The evolution of our mature marketplace, along with the technology that allows consumers to be in control, has created a seismic shift from one-size-fits-all mass markets to millions of markets of self-interest. All mature markets inevitably evolve into this kind of economy, driven by evernarrower markets of desire and ever-narrower facets of individual self-identities. As every market matures, choice increases. Then competition drives up quality and convenience to the point at which offerings become commoditized. The only businesses that then thrive are those that move beyond "me-too" or incremental offerings to marketing more-relevant and moredifferentiated products and services. The only way to accomplish this is to focus on a narrower target. Tech help Of course, narrower targeting is not a new concept. But today, technology encourages and enables it. Marketers are empowered by more-detailed consumer data, able to micro-target messages, interactively engage consumers with a whole new level of intimacy and frequency, and customize to consumer specs with small-batch manufacturing and new distribution options. This evolution has brought about a revolution in the economic model we're all working in regardless of the category in which we compete. As Best Buy, Intuit, Sundance Cinema, Method and others are proving, the really stunning nature of this new economy is how nonmass markets now rival or exceed mass markets in their economic potential. How do Booz Allen, The Economist, academics and even the popular press now refer to this permanent economic shift in brand strategy? They call it niche marketing. "Niche" is derived from the Latin word for "nest." The inference of marketing as something that helps individuals feel snug and in harmony with their self concept is the antithesis of the old economy's marketing to the lowest common denominator. Today, niche also means something different from marketing segmentation. While segmentation looks for similarities among a diverse group, niching looks for differences within a similar group. It then finds opportunities to customize products and services to the narrow interests of each niche. In this way, nichemanship is a complement to segmentation. In fact, you could call it optimized segmentation.

The smallest nest The brands that will survive and thrive in the new economy will be those that give up illusions of massiveness and figure out how to excel at attracting and keeping loyal as narrowly focused a niche as is economically feasible. It's not just that technology enables and requires it. It's because consumers who have experienced ever-greater levels of having their self-interests met by a niche provider never again settle for anything less. (You know mass marketing has heard its death knell when even a senior Wal-Mart official admits that "no customer today will stand to be treated as part of a mass market anymore.") That's why, no matter what category you're in, the future of marketing is niche marketing. It cannot be stereotyped as irrelevant. In fact, those who ignore niche marketing will experience loss of share, margin and profitability; their value propositions simply will be less relevant than those of competitors. For those slow to adopt niche marketing, the future also is bleak. Attempts to recoup share will be difficult because competitors will have preemptively established closer customer relationships.
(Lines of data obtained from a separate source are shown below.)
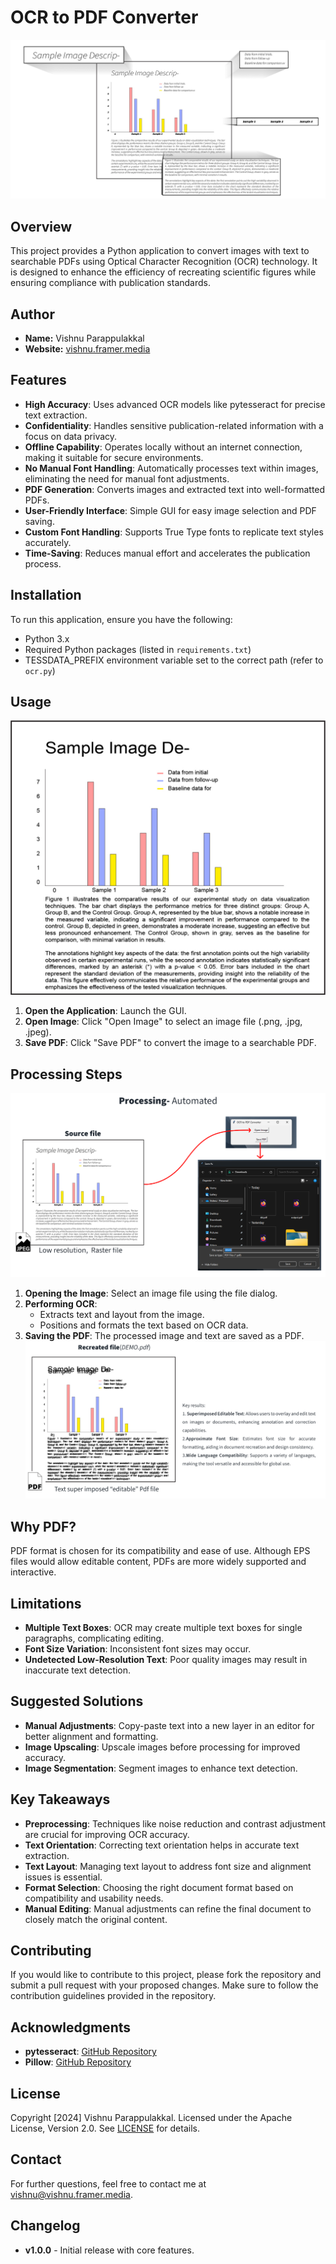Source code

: # OCR to PDF Converter

![OCR to PDF Converter](https://github.com/Vishnurav/OCR-I/blob/main/Supportfiles/OCR%20ABSTRACT.jpg?raw=true)

## Overview

This project provides a Python application to convert images with text to searchable PDFs using Optical Character Recognition (OCR) technology. It is designed to enhance the efficiency of recreating scientific figures while ensuring compliance with publication standards.

## Author

- **Name:** Vishnu Parappulakkal
- **Website:** [vishnu.framer.media](https://vishnu.framer.media)

## Features

- **High Accuracy**: Uses advanced OCR models like pytesseract for precise text extraction.
- **Confidentiality**: Handles sensitive publication-related information with a focus on data privacy.
- **Offline Capability**: Operates locally without an internet connection, making it suitable for secure environments.
- **No Manual Font Handling**: Automatically processes text within images, eliminating the need for manual font adjustments.
- **PDF Generation**: Converts images and extracted text into well-formatted PDFs.
- **User-Friendly Interface**: Simple GUI for easy image selection and PDF saving.
- **Custom Font Handling**: Supports True Type fonts to replicate text styles accurately.
- **Time-Saving**: Reduces manual effort and accelerates the publication process.

## Installation

To run this application, ensure you have the following:

- Python 3.x
- Required Python packages (listed in `requirements.txt`)
- TESSDATA_PREFIX environment variable set to the correct path (refer to `ocr.py`)

## Usage
![Sample Image](https://github.com/Vishnurav/OCR-I/blob/main/Supportfiles/Sample%20Image.jpg?raw=true)

1. **Open the Application**: Launch the GUI.
2. **Open Image**: Click "Open Image" to select an image file (.png, .jpg, .jpeg).
3. **Save PDF**: Click "Save PDF" to convert the image to a searchable PDF.

## Processing Steps
![OCR to PDF Converter](https://github.com/Vishnurav/OCR-I/blob/main/Supportfiles/OCR.png?raw=true)

1. **Opening the Image**: Select an image file using the file dialog.
2. **Performing OCR**:
   - Extracts text and layout from the image.
   - Positions and formats the text based on OCR data.
3. **Saving the PDF**: The processed image and text are saved as a PDF.
![OCR to PDF Converter](https://github.com/Vishnurav/OCR-I/blob/main/Supportfiles/Pdf_file.png?raw=true)

## Why PDF?

PDF format is chosen for its compatibility and ease of use. Although EPS files would allow editable content, PDFs are more widely supported and interactive.

## Limitations

- **Multiple Text Boxes**: OCR may create multiple text boxes for single paragraphs, complicating editing.
- **Font Size Variation**: Inconsistent font sizes may occur.
- **Undetected Low-Resolution Text**: Poor quality images may result in inaccurate text detection.

## Suggested Solutions

- **Manual Adjustments**: Copy-paste text into a new layer in an editor for better alignment and formatting.
- **Image Upscaling**: Upscale images before processing for improved accuracy.
- **Image Segmentation**: Segment images to enhance text detection.

## Key Takeaways

- **Preprocessing**: Techniques like noise reduction and contrast adjustment are crucial for improving OCR accuracy.
- **Text Orientation**: Correcting text orientation helps in accurate text extraction.
- **Text Layout**: Managing text layout to address font size and alignment issues is essential.
- **Format Selection**: Choosing the right document format based on compatibility and usability needs.
- **Manual Editing**: Manual adjustments can refine the final document to closely match the original content.


## Contributing

If you would like to contribute to this project, please fork the repository and submit a pull request with your proposed changes. Make sure to follow the contribution guidelines provided in the repository.

## Acknowledgments

- **pytesseract**: [GitHub Repository](https://github.com/madmaze/pytesseract)
- **Pillow**: [GitHub Repository](https://github.com/python-pillow/Pillow)

## License

Copyright [2024] Vishnu Parappulakkal. Licensed under the Apache License, Version 2.0. See [LICENSE](./LICENSE) for details.

## Contact

For further questions, feel free to contact me at [vishnu@vishnu.framer.media](vishnu.framer.media).

## Changelog

- **v1.0.0** - Initial release with core features.
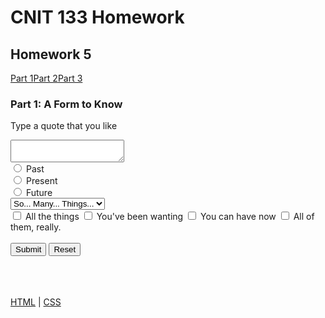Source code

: <html lang="en"> <head> <meta charset="UTF-8"> <meta http-equiv="X-UA-Compatible" content="IE=edge"> <meta name="viewport" content="width=device-width,initial-scale=1"> <meta name="description" content="Maximum JavaScript Homework for voracious people wishing to explore learning."> <link rel="apple-touch-icon" sizes="180x180" href="/favicon/apple-touch-icon.png"> <link rel="icon" type="image/png" sizes="32x32" href="/favicon/favicon-32x32.png"> <link rel="icon" type="image/png" sizes="16x16" href="/favicon/favicon-16x16.png"> <link rel="manifest" href="/favicon/site.webmanifest"> <link rel="mask-icon" href="/favicon/safari-pinned-tab.svg" color="#5bbad5"> <meta name="msapplication-TileColor" content="#da532c"> <meta name="theme-color" content="#ffffff"> <link rel="stylesheet" href="./assets/app.css"> </head> <body> <div class="container"> <h1>CNIT 133 Homework</h1> </div>  <div class="container"> <h2>Homework 5</h2> <div class="parts button-row"> <a class="button" href="/hw5.1.html">Part 1</a><a class="button" href="/hw5.2.html">Part 2</a><a class="button" href="/hw5.3.html">Part 3</a> </div> <h3>Part 1: A Form to Know</h3> </div> <p>Type a quote that you like</p> <div class="row"> <form name="myform" action="mailto:jhanks5@mail.ccsf.edu" method="post" enctype="text/plain" onsubmit="return validate()"> <div class="one-half column"> <textarea class="u-full-width" name="textBox" placeholder="Inspirational" id="textBox" required> </textarea> <br> <input type="radio" id="case1" name="meaning" value="past" required> <label for="case1">Past</label> <br> <input type="radio" id="case2" name="meaning" value="present" required> <label for="case2">Present</label> <br> <input type="radio" id="case3" name="meaning" value="future" required> <label for="case3">Future</label> <br> <select name="things" id="things-select" required> <option value="">So... Many... Things...</option> <option value="within">Within</option> <option value="your">Your</option> <option value="reach">Reach</option> <option value="how">How</option> <option value="to">To</option> <option value="chooose">Choose?</option> </select><br> <label> <input type="checkbox" name="allthe"> <span class="label-body">All the things</span> </label> <label> <input type="checkbox" name="youvebeen"> <span class="label-body">You've been wanting</span> </label> <label> <input type="checkbox" name="youcan"> <span class="label-body">You can have now</span> </label> <label> <input type="checkbox" name="allof"> <span class="label-body">All of them, really.</span> </label> <br><br> <div class="one-half column"> <span class="button-row"> <input type="submit" class="button-primary" value="Submit"> <input type="reset" value="Reset" id="reset"> </span> <br><br> <div id="results"></div> </div> </form> </div> <script>const validate=()=>{document.getElementById("results").innerHTML="";let e=!0;return""==document.myform.textBox.value&&(document.getElementById("results").innerHTML="Please enter your deepest thoughts in the text area.",e=!1),0==document.myform.meaning[0].checked&&0==document.myform.meaning[1].checked&&0==document.myform.meaning[2].checked&&(document.getElementById("results").innerHTML="It'd be so nice if you would select between this, this, or these... Please.",e=!1),0==document.myform.things.selectedIndex&&(document.getElementById("results").innerHTML="bro, you gotta pick something in the drop down box.",e=!1),0==document.myform.allthe.checked&&0==document.myform.youvebeen.checked&&0==document.myform.youcan.checked&&0==document.myform.allof.checked&&(document.getElementById("results").innerHTML="Please please please check at least one box.",e=!1),e}</script> </div> <br> <br> <script src="/assets/app.bundle.js"></script> <footer class="footer"><a href="https://validator.w3.org/check?uri=referer">HTML</a> | <a href="https://jigsaw.w3.org/css-validator/validator?uri=https%3A%2F%2Fmootrpootr.com%2F/%2Fhw5.1.html&profile=css3svg&usermedium=all&warning=1&vextwarning=&lang=en">CSS</a> </footer> </body> </html>
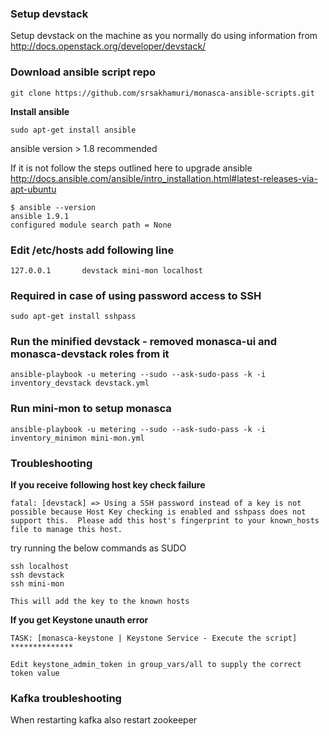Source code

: ### Setup devstack
 
Setup devstack on the machine as you normally do using information from http://docs.openstack.org/developer/devstack/

### Download ansible script repo

	git clone https://github.com/srsakhamuri/monasca-ansible-scripts.git

**Install ansible**
	
	sudo apt-get install ansible
	
ansible version > 1.8 recommended

If it is not follow the steps outlined here to upgrade ansible http://docs.ansible.com/ansible/intro_installation.html#latest-releases-via-apt-ubuntu

	$ ansible --version
	ansible 1.9.1
	configured module search path = None

### Edit /etc/hosts add following line

	127.0.0.1       devstack mini-mon localhost

### Required in case of using password access to SSH 
	
	sudo apt-get install sshpass

### Run the minified devstack - removed monasca-ui and monasca-devstack roles from it

	ansible-playbook -u metering --sudo --ask-sudo-pass -k -i inventory_devstack devstack.yml


### Run mini-mon to setup monasca

	ansible-playbook -u metering --sudo --ask-sudo-pass -k -i inventory_minimon mini-mon.yml
	
### Troubleshooting
	
**If you receive following host key check failure**
	
	fatal: [devstack] => Using a SSH password instead of a key is not possible because Host Key checking is enabled and sshpass does not support this.  Please add this host's fingerprint to your known_hosts file to manage this host.
 
try running the below commands as SUDO

	ssh localhost
	ssh devstack
	ssh mini-mon
 
	This will add the key to the known hosts
	
**If you get Keystone unauth error**

	TASK: [monasca-keystone | Keystone Service - Execute the script] **************
 
	Edit keystone_admin_token in group_vars/all to supply the correct token value

### Kafka troubleshooting
When restarting kafka also restart zookeeper
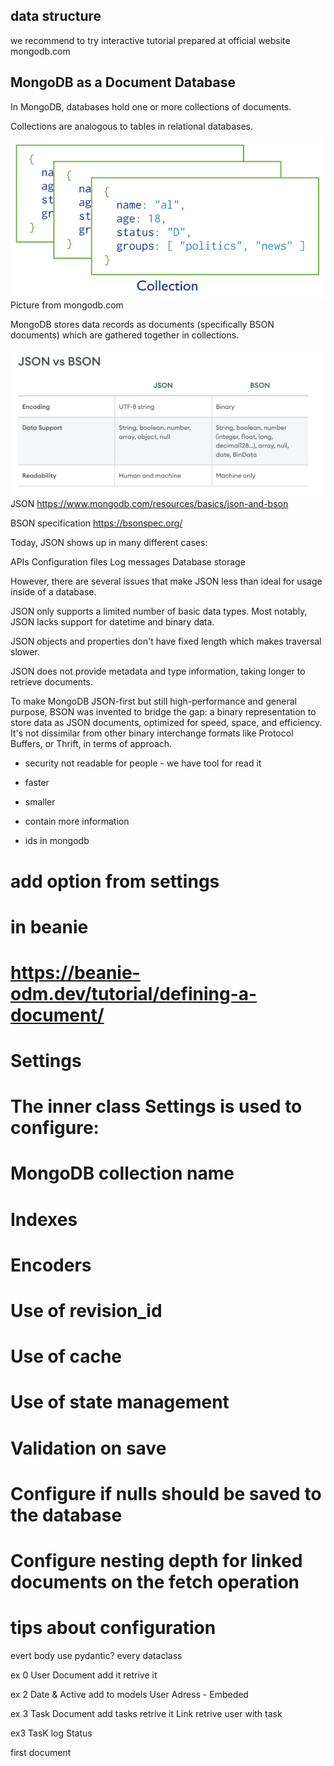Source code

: ## data structure 
we recommend to try interactive tutorial prepared at official website mongodb.com
<!-- https://www.mongodb.com/docs/manual/tutorial/getting-started/ -->

## MongoDB as a Document Database

In MongoDB, databases hold one or more collections of documents.

Collections are analogous to tables in relational databases.

![Alt text](assets/collections.png)
Picture from mongodb.com

MongoDB stores data records as documents (specifically BSON documents) which are gathered together in collections.

![JSON vs BSON](assets/jsonvsbson.png)
JSON 
https://www.mongodb.com/resources/basics/json-and-bson

BSON specification
https://bsonspec.org/

Today, JSON shows up in many different cases:
 
APIs
Configuration files
Log messages
Database storage

However, there are several issues that make JSON less than ideal for usage inside of a database.

JSON only supports a limited number of basic data types. Most notably, JSON lacks support for datetime and binary data.

JSON objects and properties don't have fixed length which makes traversal slower.

JSON does not provide metadata and type information, taking longer to retrieve documents.

To make MongoDB JSON-first but still high-performance and general purpose, BSON was invented to bridge the gap: a binary representation to store data as JSON documents, optimized for speed, space, and efficiency. It's not dissimilar from other binary interchange formats like Protocol Buffers, or Thrift, in terms of approach.

* security not readable for people - we have tool for read it
* faster
* smaller
* contain more information

* ids in mongodb 

# add option from settings
# in beanie
# https://beanie-odm.dev/tutorial/defining-a-document/
# Settings
# The inner class Settings is used to configure:
# MongoDB collection name
# Indexes
# Encoders
# Use of revision_id
# Use of cache
# Use of state management
# Validation on save
# Configure if nulls should be saved to the database
# Configure nesting depth for linked documents on the fetch operation


# tips about configuration


<!-- https://www.mongodb.com/docs/manual/introduction/ -->


evert body use pydantic? 
  every dataclass

ex 0 
User Document
add it
retrive it


ex 2
Date & Active
add to models
User Adress - Embeded

ex 3 
Task Document
add tasks
retrive it
Link
retrive user with task

ex3 
TasK log Status



first document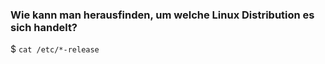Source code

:### Wie kann man herausfinden, um welche Linux Distribution es sich handelt?
$ `cat /etc/*-release`
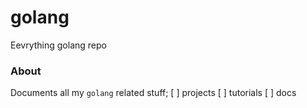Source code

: # golang
Eevrything golang repo

### About
Documents all my `golang` related stuff;
[ ] projects
[ ] tutorials
[ ] docs
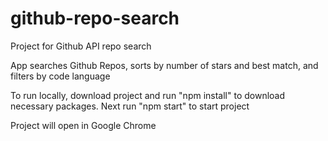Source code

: # github-repo-search

Project for Github API repo search

App searches Github Repos, sorts by number of stars and best match, and filters by code language

To run locally, download project and run "npm install" to download necessary packages. Next run "npm start" to start project

Project will open in Google Chrome
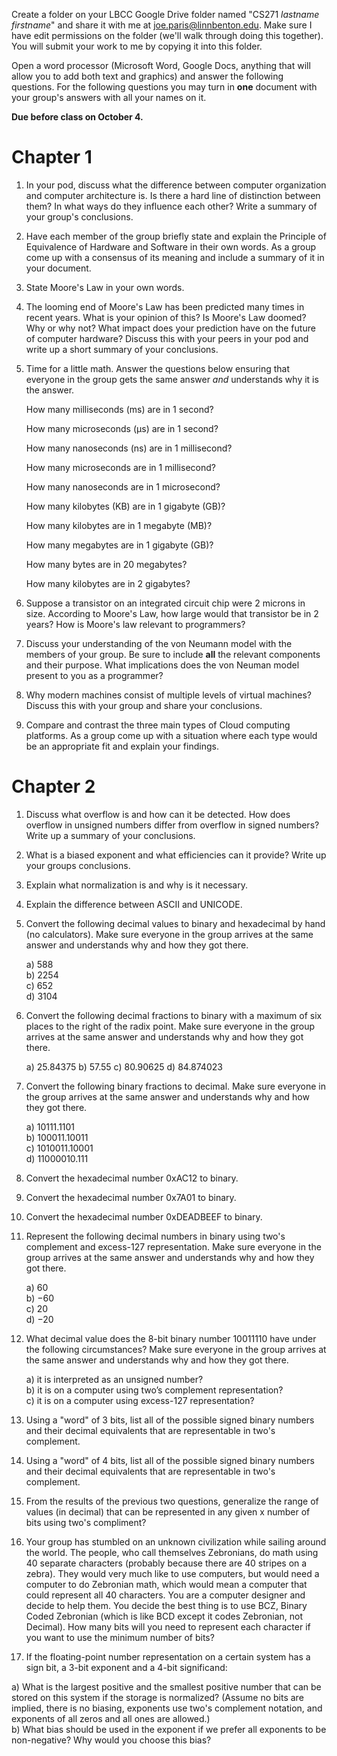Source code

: Create a folder on your LBCC Google Drive folder named "CS271 *lastname* *firstname*" and share it with me at joe.paris@linnbenton.edu. Make sure I have edit permissions on the folder (we'll walk through doing this together). You will submit your work to me by copying it into this folder.

Open a word processor (Microsoft Word, Google Docs, anything that will allow you to add both text and graphics) and answer the following questions. For the following questions you may turn in **one** document with your group's answers with all your names on it.

**Due before class on October 4.**

# Chapter 1

1. In your pod, discuss what the difference between computer organization and computer architecture is. Is there a hard line of distinction between them? In what ways do they influence each other? Write a summary of your group's conclusions.
2. Have each member of the group briefly state and explain the Principle of Equivalence of Hardware and Software in their own words. As a group come up with a consensus of its meaning and include a summary of it in your document. 
3. State Moore's Law in your own words. 
4. The looming end of Moore's Law has been predicted many times in recent years. What is your opinion of this? Is Moore's Law doomed? Why or why not? What impact does your prediction have on the future of computer hardware? Discuss this with your peers in your pod and write up a short summary of your conclusions.
5. Time for a little math. Answer the questions below ensuring that everyone in the group gets the same answer *and* understands why it is the answer.
   
   How many milliseconds (ms) are in 1 second?

   How many microseconds (μs) are in 1 second?

   How many nanoseconds (ns) are in 1 millisecond?

   How many microseconds are in 1 millisecond?

   How many nanoseconds are in 1 microsecond?

   How many kilobytes (KB) are in 1 gigabyte (GB)?

   How many kilobytes are in 1 megabyte (MB)?

   How many megabytes are in 1 gigabyte (GB)?

   How many bytes are in 20 megabytes?

   How many kilobytes are in 2 gigabytes?
6. Suppose a transistor on an integrated circuit chip were 2 microns in size. According to Moore's Law, how large would that transistor be in 2 years? How is Moore's law relevant to programmers?
7. Discuss your understanding of the von Neumann model with the members of your group. Be sure to include **all** the relevant components and their purpose. What implications does the von Neuman model present to you as a programmer?
9. Why modern machines consist of multiple levels of virtual machines? Discuss this with your group and share your conclusions.
10. Compare and contrast the three main types of Cloud computing platforms. As a group come up with a situation where each type would be an appropriate fit and explain your findings.

# Chapter 2

1. Discuss what overflow is and how can it be detected. How does overflow in unsigned numbers differ from overflow in signed numbers? Write up a summary of your conclusions.
2. What is a biased exponent and what efficiencies can it provide? Write up your groups conclusions.
3. Explain what normalization is and why is it necessary.
4. Explain the difference between ASCII and UNICODE.
5. Convert the following decimal values to binary and hexadecimal by hand (no calculators). Make sure everyone in the group arrives at the same answer and understands why and how they got there.

   a) 588   
   b) 2254   
   c) 652   
   d) 3104   
6. Convert the following decimal fractions to binary with a maximum of six places to the right of the radix point. Make sure everyone in the group arrives at the same answer and understands why and how they got there.


   a) 25.84375
   b) 57.55
   c) 80.90625
   d) 84.874023
7. Convert the following binary fractions to decimal. Make sure everyone in the group arrives at the same answer and understands why and how they got there.

   a) 10111.1101   
   b) 100011.10011   
   c) 1010011.10001   
   d) 11000010.111   
8. Convert the hexadecimal number 0xAC12 to binary.
9. Convert the hexadecimal number 0x7A01 to binary.
10. Convert the hexadecimal number 0xDEADBEEF to binary.
11. Represent the following decimal numbers in binary using two's complement and excess-127 representation. Make sure everyone in the group arrives at the same answer and understands why and how they got there.

    a) 60   
    b) −60   
    c) 20   
    d) −20   
12. What decimal value does the 8-bit binary number 10011110 have under the following circumstances? Make sure everyone in the group arrives at the same answer and understands why and how they got there.

    a) it is interpreted as an unsigned number?   
    b) it is on a computer using two’s complement representation?   
    c) it is on a computer using excess-127 representation?   
13. Using a "word" of 3 bits, list all of the possible signed binary numbers and their decimal equivalents that are representable in two's complement.
14. Using a "word" of 4 bits, list all of the possible signed binary numbers and their decimal equivalents that are representable in two's complement.
15. From the results of the previous two questions, generalize the range of values (in decimal) that can be represented in any given x number of bits using two's compliment?
16. Your group has stumbled on an unknown civilization while sailing around the world. The people, who call themselves Zebronians, do math using 40 separate characters (probably because there are 40 stripes on a zebra). They would very much like to use computers, but would need a computer to do Zebronian math, which would mean a computer that could represent all 40 characters. You are a computer designer and decide to help them. You     decide the best thing is to use BCZ, Binary Coded Zebronian (which is like BCD except it codes Zebronian, not Decimal). How many bits will you need to represent each character if you want to use the minimum number of bits?
17. If the floating-point number representation on a certain system has a sign bit, a 3-bit exponent and a 4-bit significand: 

   a) What is the largest positive and the smallest positive number that can be stored on this system if the storage is normalized? (Assume no bits are implied, there is no biasing, exponents use two's complement notation, and exponents of all zeros and all ones are     allowed.)   
   b) What bias should be used in the exponent if we prefer all exponents to be non-negative? Why would you choose this bias?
Turtles finish last It's pure survival of the fittest -- but with technology such as DVRs and the world "live" web it will feel like economic Darwinism at the speed of light. The only marketers that survive and thrive will be those that quickly embrace the principles of this new economy's nichecraft. Of course, an impressive list of brands in every category of business already get that "niching" is the competitive strategy of the day. These include PepsiCo, Kohler, Hallmark, Crocs, Annie's Homegrown, Red Bull, American Girl, Clorox, University Islamic Bank, Shouldice Hospital, Fair Indigo, Unilever's Axe, Target, Crate & Barrel and Hewlett-Packard. All these companies -- from legacy brands to start-ups -- have the same business objectives: improved share, margins and profits; faster growth; and the ever-higher returns demanded by investors. That they are turning to niche marketing to deliver on these objectives should tell you one very important thing: They believe that the mature marketplace and resulting new economic model require new means of achieving the universal goals of all business. While the classic definition of niche marketing -- the targeting of a more narrowly defined customer group seeking a distinctive mix of benefits -- still rings true, it no longer implies what it did five or ten years ago: A small, low-volume, erratic market opportunity that is transactional, likely unsustainable and unscalable -- a course taken by less sophisticated businesses. In contrast, the new meaning of niche marketing is quite positive. The Economist argues that the very definition of a flourishing economy today is one rich with niches.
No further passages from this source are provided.